What you return must match the records word for word, except that images are dropped.

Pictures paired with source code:
<<<<

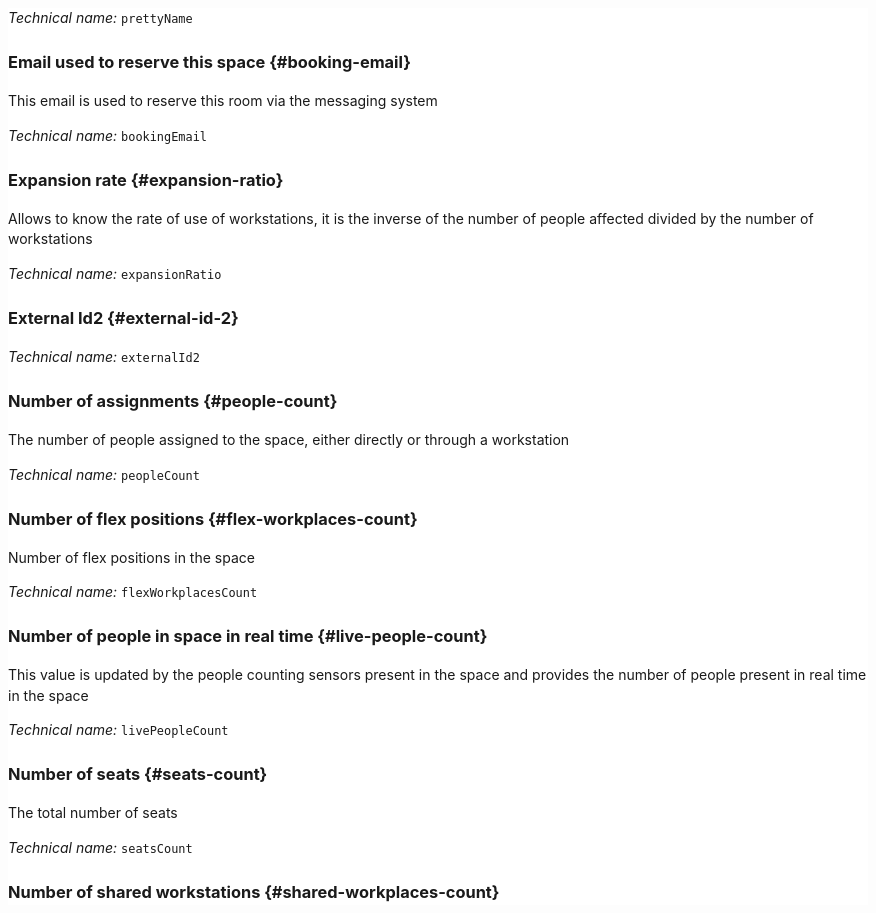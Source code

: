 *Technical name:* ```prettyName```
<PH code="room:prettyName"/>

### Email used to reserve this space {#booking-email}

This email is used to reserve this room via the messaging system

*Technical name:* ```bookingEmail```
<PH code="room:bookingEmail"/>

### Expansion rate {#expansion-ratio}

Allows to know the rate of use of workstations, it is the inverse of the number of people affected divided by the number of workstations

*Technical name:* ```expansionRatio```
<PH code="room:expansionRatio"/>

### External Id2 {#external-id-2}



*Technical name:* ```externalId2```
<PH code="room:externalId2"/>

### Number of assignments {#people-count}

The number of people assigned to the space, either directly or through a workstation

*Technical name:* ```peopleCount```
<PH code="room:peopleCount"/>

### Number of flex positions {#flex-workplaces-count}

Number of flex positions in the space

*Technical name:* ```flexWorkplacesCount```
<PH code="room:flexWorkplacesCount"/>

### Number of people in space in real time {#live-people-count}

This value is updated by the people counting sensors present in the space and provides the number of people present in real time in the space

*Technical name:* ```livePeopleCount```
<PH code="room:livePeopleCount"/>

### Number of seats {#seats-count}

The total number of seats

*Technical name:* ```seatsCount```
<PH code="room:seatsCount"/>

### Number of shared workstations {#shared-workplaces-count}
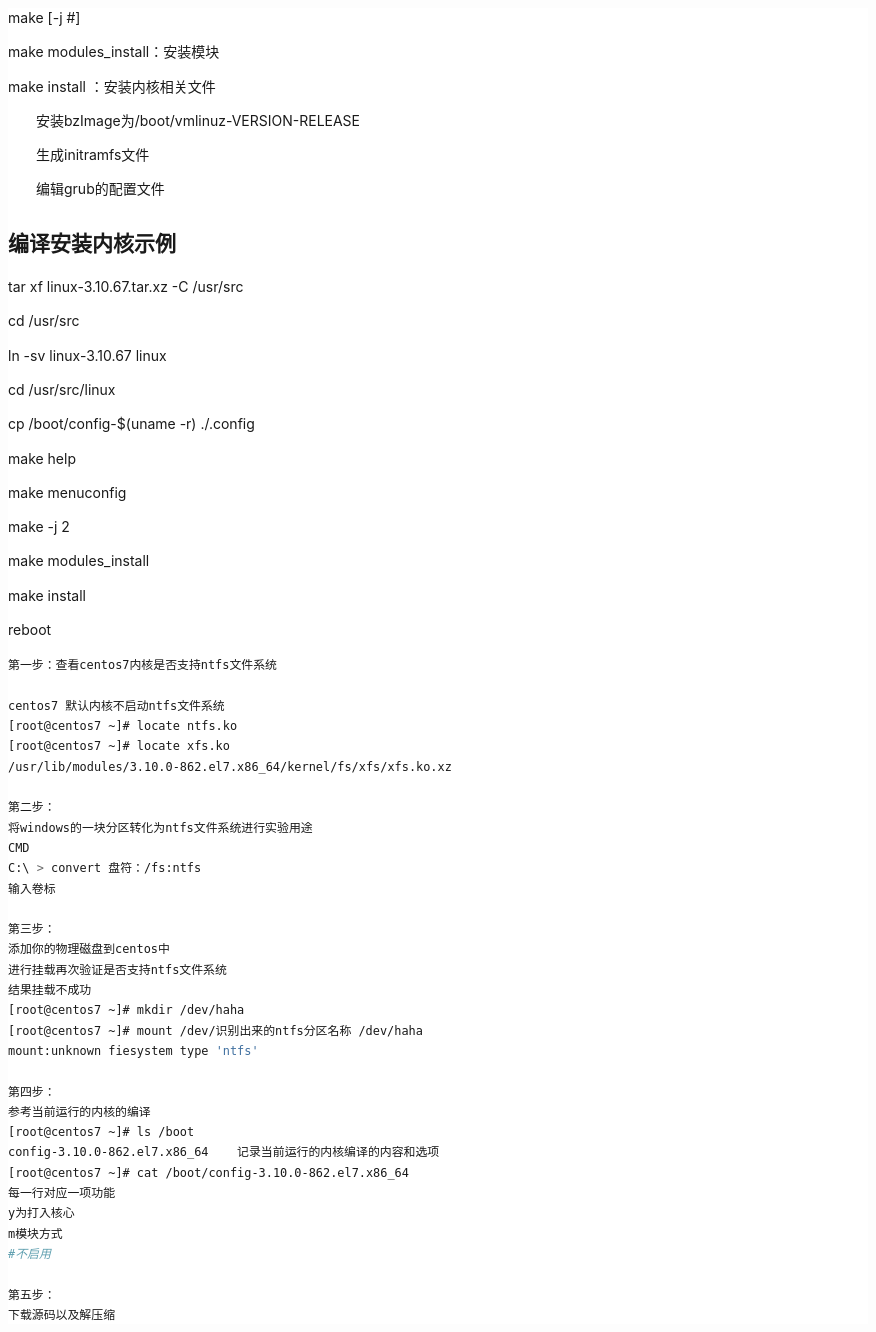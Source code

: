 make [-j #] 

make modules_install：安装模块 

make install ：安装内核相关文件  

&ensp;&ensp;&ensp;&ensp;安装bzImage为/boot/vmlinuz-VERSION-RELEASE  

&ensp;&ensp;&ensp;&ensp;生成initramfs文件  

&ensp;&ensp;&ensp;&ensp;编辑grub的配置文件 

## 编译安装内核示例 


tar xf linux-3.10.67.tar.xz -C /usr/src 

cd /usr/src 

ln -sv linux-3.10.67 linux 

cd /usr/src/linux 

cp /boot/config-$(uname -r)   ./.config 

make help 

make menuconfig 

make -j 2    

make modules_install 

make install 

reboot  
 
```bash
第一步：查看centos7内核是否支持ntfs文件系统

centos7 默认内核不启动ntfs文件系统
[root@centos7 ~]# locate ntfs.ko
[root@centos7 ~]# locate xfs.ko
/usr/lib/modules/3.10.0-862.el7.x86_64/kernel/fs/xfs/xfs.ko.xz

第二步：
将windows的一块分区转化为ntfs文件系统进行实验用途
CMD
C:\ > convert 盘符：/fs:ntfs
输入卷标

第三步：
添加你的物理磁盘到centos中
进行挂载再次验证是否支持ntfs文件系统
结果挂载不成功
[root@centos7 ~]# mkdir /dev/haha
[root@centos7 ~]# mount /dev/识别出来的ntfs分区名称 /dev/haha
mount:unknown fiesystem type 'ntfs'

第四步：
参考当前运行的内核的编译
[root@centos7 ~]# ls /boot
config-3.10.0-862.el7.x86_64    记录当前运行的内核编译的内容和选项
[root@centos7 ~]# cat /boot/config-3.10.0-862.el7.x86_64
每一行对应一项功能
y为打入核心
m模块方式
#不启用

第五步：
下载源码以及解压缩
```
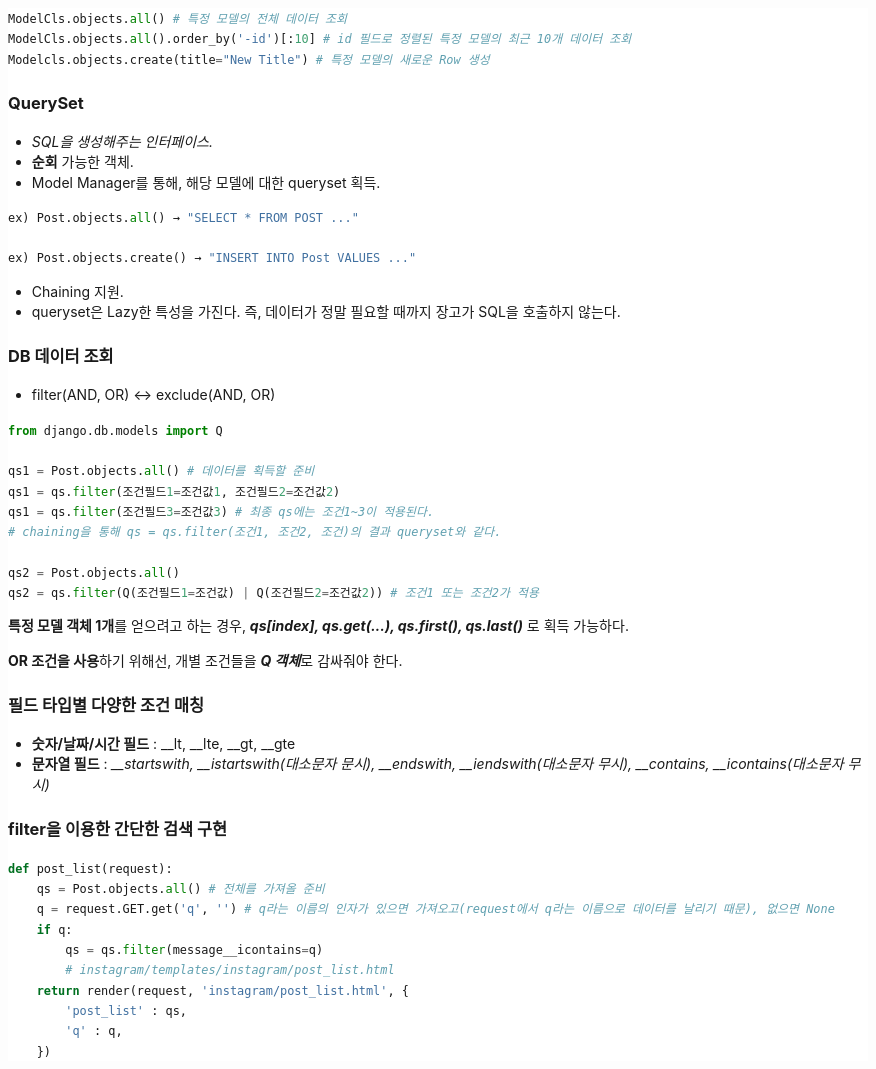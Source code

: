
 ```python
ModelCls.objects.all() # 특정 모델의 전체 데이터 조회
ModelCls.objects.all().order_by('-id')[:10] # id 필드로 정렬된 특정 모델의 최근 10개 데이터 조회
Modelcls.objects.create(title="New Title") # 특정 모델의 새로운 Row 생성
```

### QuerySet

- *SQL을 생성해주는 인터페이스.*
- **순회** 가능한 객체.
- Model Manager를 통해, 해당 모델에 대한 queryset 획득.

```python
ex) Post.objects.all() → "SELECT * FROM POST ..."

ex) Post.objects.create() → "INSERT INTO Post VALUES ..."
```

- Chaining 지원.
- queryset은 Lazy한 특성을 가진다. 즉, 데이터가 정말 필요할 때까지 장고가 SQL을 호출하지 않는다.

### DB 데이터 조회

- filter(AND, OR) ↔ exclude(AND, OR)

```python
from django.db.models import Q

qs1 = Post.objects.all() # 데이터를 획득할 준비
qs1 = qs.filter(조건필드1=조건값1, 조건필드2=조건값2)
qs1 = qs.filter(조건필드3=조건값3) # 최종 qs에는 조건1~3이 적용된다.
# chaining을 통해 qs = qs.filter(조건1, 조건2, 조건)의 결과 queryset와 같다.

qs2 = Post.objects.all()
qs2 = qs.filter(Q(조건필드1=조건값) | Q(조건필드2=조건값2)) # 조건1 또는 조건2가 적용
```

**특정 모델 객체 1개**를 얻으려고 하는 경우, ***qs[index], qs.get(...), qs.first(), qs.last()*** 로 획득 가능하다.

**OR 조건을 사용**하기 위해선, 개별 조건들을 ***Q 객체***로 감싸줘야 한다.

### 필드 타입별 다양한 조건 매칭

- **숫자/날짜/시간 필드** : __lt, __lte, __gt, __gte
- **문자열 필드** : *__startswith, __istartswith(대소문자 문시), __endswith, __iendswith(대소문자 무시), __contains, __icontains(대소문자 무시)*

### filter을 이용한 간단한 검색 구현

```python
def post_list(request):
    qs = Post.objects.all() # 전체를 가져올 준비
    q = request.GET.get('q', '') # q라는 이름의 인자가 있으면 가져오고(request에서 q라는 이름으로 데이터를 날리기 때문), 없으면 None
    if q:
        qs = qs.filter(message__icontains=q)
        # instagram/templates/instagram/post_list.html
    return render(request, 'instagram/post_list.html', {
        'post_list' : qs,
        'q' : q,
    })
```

>>>>

Solution to this exercise:
Source code

: *Technical name:* ```prettyName```
<PH code="room:prettyName"/>

### Email used to reserve this space {#booking-email}

This email is used to reserve this room via the messaging system

*Technical name:* ```bookingEmail```
<PH code="room:bookingEmail"/>

### Expansion rate {#expansion-ratio}

Allows to know the rate of use of workstations, it is the inverse of the number of people affected divided by the number of workstations

*Technical name:* ```expansionRatio```
<PH code="room:expansionRatio"/>

### External Id2 {#external-id-2}



*Technical name:* ```externalId2```
<PH code="room:externalId2"/>

### Number of assignments {#people-count}

The number of people assigned to the space, either directly or through a workstation

*Technical name:* ```peopleCount```
<PH code="room:peopleCount"/>

### Number of flex positions {#flex-workplaces-count}

Number of flex positions in the space

*Technical name:* ```flexWorkplacesCount```
<PH code="room:flexWorkplacesCount"/>

### Number of people in space in real time {#live-people-count}

This value is updated by the people counting sensors present in the space and provides the number of people present in real time in the space

*Technical name:* ```livePeopleCount```
<PH code="room:livePeopleCount"/>

### Number of seats {#seats-count}

The total number of seats

*Technical name:* ```seatsCount```
<PH code="room:seatsCount"/>

### Number of shared workstations {#shared-workplaces-count}
Source code

: make [-j #] 

make modules_install：安装模块 

make install ：安装内核相关文件  

&ensp;&ensp;&ensp;&ensp;安装bzImage为/boot/vmlinuz-VERSION-RELEASE  

&ensp;&ensp;&ensp;&ensp;生成initramfs文件  

&ensp;&ensp;&ensp;&ensp;编辑grub的配置文件 

## 编译安装内核示例 


tar xf linux-3.10.67.tar.xz -C /usr/src 

cd /usr/src 

ln -sv linux-3.10.67 linux 

cd /usr/src/linux 

cp /boot/config-$(uname -r)   ./.config 

make help 

make menuconfig 

make -j 2    

make modules_install 

make install 

reboot  
 
```bash
第一步：查看centos7内核是否支持ntfs文件系统

centos7 默认内核不启动ntfs文件系统
[root@centos7 ~]# locate ntfs.ko
[root@centos7 ~]# locate xfs.ko
/usr/lib/modules/3.10.0-862.el7.x86_64/kernel/fs/xfs/xfs.ko.xz

第二步：
将windows的一块分区转化为ntfs文件系统进行实验用途
CMD
C:\ > convert 盘符：/fs:ntfs
输入卷标

第三步：
添加你的物理磁盘到centos中
进行挂载再次验证是否支持ntfs文件系统
结果挂载不成功
[root@centos7 ~]# mkdir /dev/haha
[root@centos7 ~]# mount /dev/识别出来的ntfs分区名称 /dev/haha
mount:unknown fiesystem type 'ntfs'

第四步：
参考当前运行的内核的编译
[root@centos7 ~]# ls /boot
config-3.10.0-862.el7.x86_64    记录当前运行的内核编译的内容和选项
[root@centos7 ~]# cat /boot/config-3.10.0-862.el7.x86_64
每一行对应一项功能
y为打入核心
m模块方式
#不启用

第五步：
下载源码以及解压缩
```
Source code

:
 ```python
ModelCls.objects.all() # 특정 모델의 전체 데이터 조회
ModelCls.objects.all().order_by('-id')[:10] # id 필드로 정렬된 특정 모델의 최근 10개 데이터 조회
Modelcls.objects.create(title="New Title") # 특정 모델의 새로운 Row 생성
```

### QuerySet

- *SQL을 생성해주는 인터페이스.*
- **순회** 가능한 객체.
- Model Manager를 통해, 해당 모델에 대한 queryset 획득.

```python
ex) Post.objects.all() → "SELECT * FROM POST ..."

ex) Post.objects.create() → "INSERT INTO Post VALUES ..."
```

- Chaining 지원.
- queryset은 Lazy한 특성을 가진다. 즉, 데이터가 정말 필요할 때까지 장고가 SQL을 호출하지 않는다.

### DB 데이터 조회

- filter(AND, OR) ↔ exclude(AND, OR)

```python
from django.db.models import Q

qs1 = Post.objects.all() # 데이터를 획득할 준비
qs1 = qs.filter(조건필드1=조건값1, 조건필드2=조건값2)
qs1 = qs.filter(조건필드3=조건값3) # 최종 qs에는 조건1~3이 적용된다.
# chaining을 통해 qs = qs.filter(조건1, 조건2, 조건)의 결과 queryset와 같다.

qs2 = Post.objects.all()
qs2 = qs.filter(Q(조건필드1=조건값) | Q(조건필드2=조건값2)) # 조건1 또는 조건2가 적용
```

**특정 모델 객체 1개**를 얻으려고 하는 경우, ***qs[index], qs.get(...), qs.first(), qs.last()*** 로 획득 가능하다.

**OR 조건을 사용**하기 위해선, 개별 조건들을 ***Q 객체***로 감싸줘야 한다.

### 필드 타입별 다양한 조건 매칭

- **숫자/날짜/시간 필드** : __lt, __lte, __gt, __gte
- **문자열 필드** : *__startswith, __istartswith(대소문자 문시), __endswith, __iendswith(대소문자 무시), __contains, __icontains(대소문자 무시)*

### filter을 이용한 간단한 검색 구현

```python
def post_list(request):
    qs = Post.objects.all() # 전체를 가져올 준비
    q = request.GET.get('q', '') # q라는 이름의 인자가 있으면 가져오고(request에서 q라는 이름으로 데이터를 날리기 때문), 없으면 None
    if q:
        qs = qs.filter(message__icontains=q)
        # instagram/templates/instagram/post_list.html
    return render(request, 'instagram/post_list.html', {
        'post_list' : qs,
        'q' : q,
    })
```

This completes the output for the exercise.